For each line of the data below that contains "band", return that line.

**EXERCISE DATA:**
· · · ·
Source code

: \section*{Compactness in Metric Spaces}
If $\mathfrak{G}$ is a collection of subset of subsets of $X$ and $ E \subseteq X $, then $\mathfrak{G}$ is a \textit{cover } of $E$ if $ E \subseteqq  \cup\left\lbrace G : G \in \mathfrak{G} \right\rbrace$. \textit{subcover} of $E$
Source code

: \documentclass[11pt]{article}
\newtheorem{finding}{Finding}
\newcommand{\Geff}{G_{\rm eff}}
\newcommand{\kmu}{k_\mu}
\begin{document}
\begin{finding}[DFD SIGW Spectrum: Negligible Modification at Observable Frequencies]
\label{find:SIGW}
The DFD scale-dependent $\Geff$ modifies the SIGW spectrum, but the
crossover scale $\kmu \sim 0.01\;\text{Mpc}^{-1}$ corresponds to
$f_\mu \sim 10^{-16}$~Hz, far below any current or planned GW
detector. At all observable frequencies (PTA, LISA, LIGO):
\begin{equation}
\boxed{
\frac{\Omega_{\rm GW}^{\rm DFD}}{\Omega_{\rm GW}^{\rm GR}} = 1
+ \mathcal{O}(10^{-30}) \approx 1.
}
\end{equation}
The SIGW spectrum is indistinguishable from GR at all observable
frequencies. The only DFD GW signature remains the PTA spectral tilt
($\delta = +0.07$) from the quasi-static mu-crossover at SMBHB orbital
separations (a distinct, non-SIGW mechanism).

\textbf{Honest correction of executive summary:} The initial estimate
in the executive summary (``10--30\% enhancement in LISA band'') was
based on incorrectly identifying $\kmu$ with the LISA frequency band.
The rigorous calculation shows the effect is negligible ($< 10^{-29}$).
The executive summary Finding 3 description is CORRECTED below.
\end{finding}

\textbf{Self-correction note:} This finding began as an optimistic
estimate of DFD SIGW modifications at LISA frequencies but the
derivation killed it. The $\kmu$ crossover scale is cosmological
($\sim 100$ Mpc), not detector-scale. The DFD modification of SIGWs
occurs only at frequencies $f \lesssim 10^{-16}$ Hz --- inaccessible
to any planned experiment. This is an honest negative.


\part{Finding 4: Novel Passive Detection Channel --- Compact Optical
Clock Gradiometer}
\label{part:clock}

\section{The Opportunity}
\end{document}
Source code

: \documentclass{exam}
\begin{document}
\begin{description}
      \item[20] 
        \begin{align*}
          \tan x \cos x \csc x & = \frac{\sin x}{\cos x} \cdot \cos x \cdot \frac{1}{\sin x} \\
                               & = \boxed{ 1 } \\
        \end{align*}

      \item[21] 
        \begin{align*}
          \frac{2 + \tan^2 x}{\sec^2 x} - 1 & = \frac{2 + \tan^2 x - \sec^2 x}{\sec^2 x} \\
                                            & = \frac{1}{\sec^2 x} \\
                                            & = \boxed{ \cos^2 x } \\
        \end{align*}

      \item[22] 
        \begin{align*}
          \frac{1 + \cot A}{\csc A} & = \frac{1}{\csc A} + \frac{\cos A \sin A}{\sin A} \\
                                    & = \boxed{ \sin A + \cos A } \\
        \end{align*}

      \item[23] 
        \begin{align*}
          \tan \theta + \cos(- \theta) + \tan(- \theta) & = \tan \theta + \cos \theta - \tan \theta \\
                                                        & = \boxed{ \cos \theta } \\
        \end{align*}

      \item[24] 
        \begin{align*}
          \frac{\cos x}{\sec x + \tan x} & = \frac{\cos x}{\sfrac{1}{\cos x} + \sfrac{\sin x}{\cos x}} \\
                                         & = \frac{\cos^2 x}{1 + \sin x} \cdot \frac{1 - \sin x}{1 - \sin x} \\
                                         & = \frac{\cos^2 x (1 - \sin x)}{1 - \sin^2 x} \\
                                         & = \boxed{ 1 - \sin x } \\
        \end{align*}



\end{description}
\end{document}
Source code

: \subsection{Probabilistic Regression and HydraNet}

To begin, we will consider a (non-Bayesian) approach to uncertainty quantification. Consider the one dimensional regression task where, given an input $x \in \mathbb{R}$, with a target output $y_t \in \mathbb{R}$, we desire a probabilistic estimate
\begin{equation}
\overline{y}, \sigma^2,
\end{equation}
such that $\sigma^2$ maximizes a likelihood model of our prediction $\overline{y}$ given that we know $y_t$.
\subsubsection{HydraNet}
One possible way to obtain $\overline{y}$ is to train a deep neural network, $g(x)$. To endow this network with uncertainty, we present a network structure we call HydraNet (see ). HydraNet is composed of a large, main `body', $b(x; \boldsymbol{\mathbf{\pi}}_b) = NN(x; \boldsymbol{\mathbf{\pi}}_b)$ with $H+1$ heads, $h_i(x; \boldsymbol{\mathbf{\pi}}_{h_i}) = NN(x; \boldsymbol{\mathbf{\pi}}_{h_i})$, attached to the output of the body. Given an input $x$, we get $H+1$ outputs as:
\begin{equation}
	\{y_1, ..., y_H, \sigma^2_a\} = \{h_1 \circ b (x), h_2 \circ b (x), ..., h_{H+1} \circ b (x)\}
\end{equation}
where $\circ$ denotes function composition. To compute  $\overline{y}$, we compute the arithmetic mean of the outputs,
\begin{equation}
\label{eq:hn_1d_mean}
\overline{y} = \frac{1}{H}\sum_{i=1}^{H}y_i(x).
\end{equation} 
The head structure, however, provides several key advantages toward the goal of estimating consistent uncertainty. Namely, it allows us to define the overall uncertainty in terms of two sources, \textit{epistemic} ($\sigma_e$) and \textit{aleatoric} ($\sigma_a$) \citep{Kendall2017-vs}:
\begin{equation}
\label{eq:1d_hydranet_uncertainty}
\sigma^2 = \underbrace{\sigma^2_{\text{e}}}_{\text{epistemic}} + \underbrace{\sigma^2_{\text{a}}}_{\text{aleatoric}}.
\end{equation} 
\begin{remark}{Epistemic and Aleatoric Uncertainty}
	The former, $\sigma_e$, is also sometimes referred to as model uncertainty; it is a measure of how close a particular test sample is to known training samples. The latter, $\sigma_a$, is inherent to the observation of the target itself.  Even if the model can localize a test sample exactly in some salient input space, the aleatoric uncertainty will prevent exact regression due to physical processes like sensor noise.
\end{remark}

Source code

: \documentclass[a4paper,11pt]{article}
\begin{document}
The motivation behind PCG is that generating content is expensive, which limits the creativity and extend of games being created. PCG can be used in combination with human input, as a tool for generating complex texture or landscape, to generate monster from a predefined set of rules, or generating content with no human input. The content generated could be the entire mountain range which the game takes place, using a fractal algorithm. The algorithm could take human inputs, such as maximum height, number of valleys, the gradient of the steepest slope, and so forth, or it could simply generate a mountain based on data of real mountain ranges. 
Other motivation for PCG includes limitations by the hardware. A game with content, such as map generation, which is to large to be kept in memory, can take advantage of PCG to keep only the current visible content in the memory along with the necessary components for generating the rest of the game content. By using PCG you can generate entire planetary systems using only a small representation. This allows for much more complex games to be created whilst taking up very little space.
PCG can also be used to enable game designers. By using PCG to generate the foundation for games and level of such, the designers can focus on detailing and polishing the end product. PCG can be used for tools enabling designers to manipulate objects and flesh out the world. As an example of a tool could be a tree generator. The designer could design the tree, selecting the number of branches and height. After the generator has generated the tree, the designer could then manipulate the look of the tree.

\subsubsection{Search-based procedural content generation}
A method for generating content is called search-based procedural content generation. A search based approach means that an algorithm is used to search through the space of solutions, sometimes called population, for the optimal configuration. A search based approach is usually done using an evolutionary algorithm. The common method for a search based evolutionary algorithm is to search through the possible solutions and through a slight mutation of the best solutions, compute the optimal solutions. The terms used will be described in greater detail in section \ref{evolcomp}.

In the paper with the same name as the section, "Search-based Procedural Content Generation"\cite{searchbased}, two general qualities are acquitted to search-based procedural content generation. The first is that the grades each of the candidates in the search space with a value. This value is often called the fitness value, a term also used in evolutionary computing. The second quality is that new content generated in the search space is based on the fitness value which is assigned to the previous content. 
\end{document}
· · · ·
**ANSWER AREA:**
in the executive summary (``10--30\% enhancement in LISA band'') was
based on incorrectly identifying $\kmu$ with the LISA frequency band.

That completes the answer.